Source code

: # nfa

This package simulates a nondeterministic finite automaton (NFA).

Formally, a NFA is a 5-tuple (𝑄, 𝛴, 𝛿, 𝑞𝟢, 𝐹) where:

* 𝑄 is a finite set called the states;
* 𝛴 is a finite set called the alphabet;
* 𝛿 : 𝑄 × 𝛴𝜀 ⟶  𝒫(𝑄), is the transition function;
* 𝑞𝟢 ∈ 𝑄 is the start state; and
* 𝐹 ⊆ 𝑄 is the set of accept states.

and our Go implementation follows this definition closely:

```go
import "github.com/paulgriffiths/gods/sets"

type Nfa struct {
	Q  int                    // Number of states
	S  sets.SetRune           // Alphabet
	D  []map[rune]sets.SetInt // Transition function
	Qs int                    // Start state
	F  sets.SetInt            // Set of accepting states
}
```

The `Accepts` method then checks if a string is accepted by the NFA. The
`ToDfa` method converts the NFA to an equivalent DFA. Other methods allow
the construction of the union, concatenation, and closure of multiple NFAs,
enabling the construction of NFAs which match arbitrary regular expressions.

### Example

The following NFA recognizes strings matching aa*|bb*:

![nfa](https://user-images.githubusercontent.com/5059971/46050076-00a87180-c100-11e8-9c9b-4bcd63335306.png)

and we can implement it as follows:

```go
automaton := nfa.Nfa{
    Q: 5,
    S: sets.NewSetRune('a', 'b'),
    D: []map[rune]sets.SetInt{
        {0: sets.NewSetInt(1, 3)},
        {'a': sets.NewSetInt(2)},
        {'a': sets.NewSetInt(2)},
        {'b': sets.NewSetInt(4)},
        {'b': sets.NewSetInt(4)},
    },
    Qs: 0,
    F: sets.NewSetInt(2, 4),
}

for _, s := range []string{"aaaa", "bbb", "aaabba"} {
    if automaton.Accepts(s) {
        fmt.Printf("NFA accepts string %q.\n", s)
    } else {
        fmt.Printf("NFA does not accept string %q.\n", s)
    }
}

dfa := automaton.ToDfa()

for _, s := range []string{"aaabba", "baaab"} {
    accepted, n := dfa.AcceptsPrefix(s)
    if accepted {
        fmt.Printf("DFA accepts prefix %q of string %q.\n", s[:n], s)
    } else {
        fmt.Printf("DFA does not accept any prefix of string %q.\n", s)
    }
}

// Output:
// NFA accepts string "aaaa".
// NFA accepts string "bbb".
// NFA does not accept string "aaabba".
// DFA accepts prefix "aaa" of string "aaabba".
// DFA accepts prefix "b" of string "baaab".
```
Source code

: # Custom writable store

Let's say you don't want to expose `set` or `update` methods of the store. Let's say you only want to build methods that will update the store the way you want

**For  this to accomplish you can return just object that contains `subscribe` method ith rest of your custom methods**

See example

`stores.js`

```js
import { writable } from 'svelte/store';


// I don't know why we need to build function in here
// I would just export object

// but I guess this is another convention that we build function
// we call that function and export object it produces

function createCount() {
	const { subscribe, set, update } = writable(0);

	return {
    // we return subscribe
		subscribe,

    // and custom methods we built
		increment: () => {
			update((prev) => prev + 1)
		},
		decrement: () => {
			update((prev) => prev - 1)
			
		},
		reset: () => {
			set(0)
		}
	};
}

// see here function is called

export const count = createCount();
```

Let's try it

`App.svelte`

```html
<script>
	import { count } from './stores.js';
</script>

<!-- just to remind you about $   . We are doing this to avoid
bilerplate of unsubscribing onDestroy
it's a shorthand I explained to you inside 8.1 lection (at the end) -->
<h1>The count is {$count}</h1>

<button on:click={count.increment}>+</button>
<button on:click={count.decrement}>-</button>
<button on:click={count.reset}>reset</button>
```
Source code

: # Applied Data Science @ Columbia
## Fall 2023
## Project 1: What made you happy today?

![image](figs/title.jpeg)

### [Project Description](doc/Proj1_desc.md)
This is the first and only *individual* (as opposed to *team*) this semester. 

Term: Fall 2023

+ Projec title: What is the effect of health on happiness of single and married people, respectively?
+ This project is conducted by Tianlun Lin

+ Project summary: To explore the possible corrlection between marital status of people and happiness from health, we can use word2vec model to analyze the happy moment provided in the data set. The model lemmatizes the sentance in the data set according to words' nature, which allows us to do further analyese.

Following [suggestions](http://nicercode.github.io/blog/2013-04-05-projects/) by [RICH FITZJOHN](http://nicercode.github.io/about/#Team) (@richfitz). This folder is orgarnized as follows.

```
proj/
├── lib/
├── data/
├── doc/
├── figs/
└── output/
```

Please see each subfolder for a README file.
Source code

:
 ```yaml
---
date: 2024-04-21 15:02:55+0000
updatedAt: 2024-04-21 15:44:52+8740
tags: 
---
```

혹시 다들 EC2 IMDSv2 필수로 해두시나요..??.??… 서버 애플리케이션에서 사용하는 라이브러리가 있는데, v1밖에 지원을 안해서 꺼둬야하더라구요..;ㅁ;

|---|

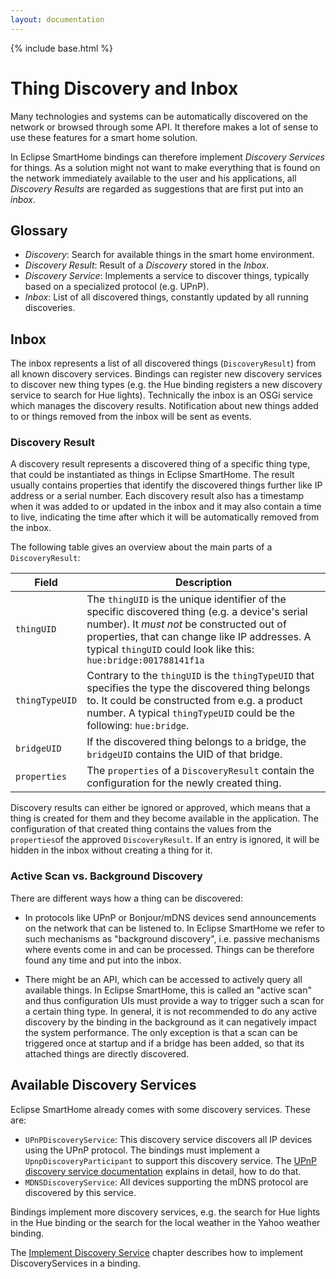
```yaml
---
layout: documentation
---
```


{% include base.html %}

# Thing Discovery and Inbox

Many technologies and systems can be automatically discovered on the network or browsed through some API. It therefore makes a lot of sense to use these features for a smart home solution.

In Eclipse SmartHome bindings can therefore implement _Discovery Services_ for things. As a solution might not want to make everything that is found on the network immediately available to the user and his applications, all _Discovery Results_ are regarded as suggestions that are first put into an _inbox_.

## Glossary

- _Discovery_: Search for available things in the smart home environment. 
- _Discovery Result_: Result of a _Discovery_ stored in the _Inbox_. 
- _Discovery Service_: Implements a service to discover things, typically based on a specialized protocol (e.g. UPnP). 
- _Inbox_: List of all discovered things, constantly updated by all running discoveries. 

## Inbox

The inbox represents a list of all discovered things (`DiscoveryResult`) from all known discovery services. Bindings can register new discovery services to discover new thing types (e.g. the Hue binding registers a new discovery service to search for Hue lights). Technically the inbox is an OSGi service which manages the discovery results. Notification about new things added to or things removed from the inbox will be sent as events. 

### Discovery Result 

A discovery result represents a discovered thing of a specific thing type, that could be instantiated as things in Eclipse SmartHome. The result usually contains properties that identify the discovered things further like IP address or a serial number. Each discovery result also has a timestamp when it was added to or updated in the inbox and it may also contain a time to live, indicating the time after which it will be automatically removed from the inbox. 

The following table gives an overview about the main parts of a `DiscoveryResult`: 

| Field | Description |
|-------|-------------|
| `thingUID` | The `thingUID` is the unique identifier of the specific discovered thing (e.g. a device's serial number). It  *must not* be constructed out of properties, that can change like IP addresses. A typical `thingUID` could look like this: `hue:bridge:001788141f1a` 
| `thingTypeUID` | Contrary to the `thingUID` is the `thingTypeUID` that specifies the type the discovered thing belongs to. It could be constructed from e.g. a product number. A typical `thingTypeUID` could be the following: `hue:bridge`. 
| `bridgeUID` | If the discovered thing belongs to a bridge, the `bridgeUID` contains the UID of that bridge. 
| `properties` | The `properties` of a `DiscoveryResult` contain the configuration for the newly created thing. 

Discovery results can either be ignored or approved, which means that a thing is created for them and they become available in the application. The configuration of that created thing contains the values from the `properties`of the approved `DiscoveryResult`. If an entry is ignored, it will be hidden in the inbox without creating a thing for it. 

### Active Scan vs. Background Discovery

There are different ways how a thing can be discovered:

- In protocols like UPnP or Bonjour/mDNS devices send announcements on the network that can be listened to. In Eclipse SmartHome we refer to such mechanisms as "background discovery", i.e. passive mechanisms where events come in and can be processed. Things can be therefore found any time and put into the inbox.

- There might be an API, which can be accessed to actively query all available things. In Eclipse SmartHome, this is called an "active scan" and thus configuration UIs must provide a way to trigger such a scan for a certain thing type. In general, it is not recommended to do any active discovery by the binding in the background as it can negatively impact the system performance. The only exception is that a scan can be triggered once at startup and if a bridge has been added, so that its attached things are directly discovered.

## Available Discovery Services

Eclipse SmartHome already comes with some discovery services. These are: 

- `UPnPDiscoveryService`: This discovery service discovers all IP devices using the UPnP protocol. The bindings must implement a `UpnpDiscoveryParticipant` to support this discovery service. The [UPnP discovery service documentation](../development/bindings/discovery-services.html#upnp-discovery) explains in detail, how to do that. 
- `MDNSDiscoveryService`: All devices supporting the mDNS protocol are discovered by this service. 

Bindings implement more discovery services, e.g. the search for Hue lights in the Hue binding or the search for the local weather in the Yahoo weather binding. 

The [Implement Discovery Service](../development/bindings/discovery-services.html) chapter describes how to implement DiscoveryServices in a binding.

|---|

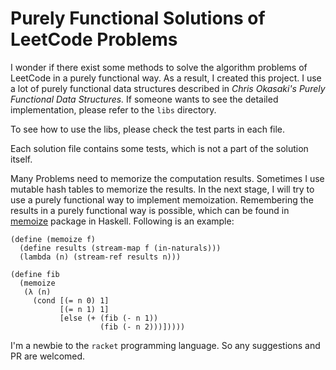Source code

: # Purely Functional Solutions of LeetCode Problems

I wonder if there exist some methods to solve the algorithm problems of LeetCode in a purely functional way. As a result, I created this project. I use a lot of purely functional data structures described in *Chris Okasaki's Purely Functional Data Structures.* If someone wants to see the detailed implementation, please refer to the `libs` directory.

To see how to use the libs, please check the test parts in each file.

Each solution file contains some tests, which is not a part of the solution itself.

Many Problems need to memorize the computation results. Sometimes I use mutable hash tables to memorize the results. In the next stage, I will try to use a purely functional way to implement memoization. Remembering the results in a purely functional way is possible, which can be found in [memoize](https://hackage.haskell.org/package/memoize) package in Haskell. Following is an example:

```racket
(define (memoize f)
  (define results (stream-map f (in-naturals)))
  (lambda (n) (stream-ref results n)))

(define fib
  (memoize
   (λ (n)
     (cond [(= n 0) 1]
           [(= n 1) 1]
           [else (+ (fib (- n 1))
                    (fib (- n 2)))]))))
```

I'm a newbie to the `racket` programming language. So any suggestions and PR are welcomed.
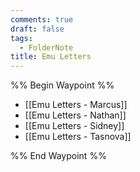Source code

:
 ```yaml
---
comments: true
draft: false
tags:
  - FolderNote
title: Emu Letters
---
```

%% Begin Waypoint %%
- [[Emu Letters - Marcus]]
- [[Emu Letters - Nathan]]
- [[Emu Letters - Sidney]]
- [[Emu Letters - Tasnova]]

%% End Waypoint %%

|---|

> _Task prompt_: Please state how many lines of the material contain the word "only", giving the number alone.

> _Written answer_: 3